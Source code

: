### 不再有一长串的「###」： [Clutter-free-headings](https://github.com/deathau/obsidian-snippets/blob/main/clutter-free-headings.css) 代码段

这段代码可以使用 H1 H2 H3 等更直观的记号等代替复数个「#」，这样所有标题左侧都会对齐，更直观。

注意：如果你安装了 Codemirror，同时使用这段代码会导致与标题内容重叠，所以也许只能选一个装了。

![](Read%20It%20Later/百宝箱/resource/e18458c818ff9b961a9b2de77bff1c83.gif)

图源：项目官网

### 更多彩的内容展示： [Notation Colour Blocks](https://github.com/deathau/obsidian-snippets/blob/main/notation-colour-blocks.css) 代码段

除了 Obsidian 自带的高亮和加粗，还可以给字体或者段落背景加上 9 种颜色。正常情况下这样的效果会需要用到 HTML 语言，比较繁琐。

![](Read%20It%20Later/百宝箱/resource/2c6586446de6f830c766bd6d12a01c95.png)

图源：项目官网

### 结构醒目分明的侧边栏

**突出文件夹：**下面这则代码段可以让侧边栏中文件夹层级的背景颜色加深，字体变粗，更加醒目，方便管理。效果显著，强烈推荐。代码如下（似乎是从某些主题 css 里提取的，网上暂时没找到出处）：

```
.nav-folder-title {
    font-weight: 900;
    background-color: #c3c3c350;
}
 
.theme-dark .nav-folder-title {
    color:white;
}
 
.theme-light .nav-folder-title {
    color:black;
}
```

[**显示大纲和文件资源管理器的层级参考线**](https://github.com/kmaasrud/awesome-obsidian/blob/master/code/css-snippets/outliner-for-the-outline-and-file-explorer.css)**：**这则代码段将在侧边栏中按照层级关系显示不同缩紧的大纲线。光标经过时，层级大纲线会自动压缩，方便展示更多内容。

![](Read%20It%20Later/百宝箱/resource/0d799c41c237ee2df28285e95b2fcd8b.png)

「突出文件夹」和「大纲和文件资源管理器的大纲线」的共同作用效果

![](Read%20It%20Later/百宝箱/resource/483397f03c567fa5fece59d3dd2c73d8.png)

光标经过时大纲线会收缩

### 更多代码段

────────────────────────────────────────

> **What needs to be done**
Starting with the first line of the entries and ending with the line that has "### 结构醒目分明的侧边栏", copy each line exactly and add nothing.

> **Solution for this problem**
Source code

:### 不再有一长串的「###」： [Clutter-free-headings](https://github.com/deathau/obsidian-snippets/blob/main/clutter-free-headings.css) 代码段

这段代码可以使用 H1 H2 H3 等更直观的记号等代替复数个「#」，这样所有标题左侧都会对齐，更直观。

注意：如果你安装了 Codemirror，同时使用这段代码会导致与标题内容重叠，所以也许只能选一个装了。

![](Read%20It%20Later/百宝箱/resource/e18458c818ff9b961a9b2de77bff1c83.gif)

图源：项目官网

### 更多彩的内容展示： [Notation Colour Blocks](https://github.com/deathau/obsidian-snippets/blob/main/notation-colour-blocks.css) 代码段

除了 Obsidian 自带的高亮和加粗，还可以给字体或者段落背景加上 9 种颜色。正常情况下这样的效果会需要用到 HTML 语言，比较繁琐。

![](Read%20It%20Later/百宝箱/resource/2c6586446de6f830c766bd6d12a01c95.png)

图源：项目官网

### 结构醒目分明的侧边栏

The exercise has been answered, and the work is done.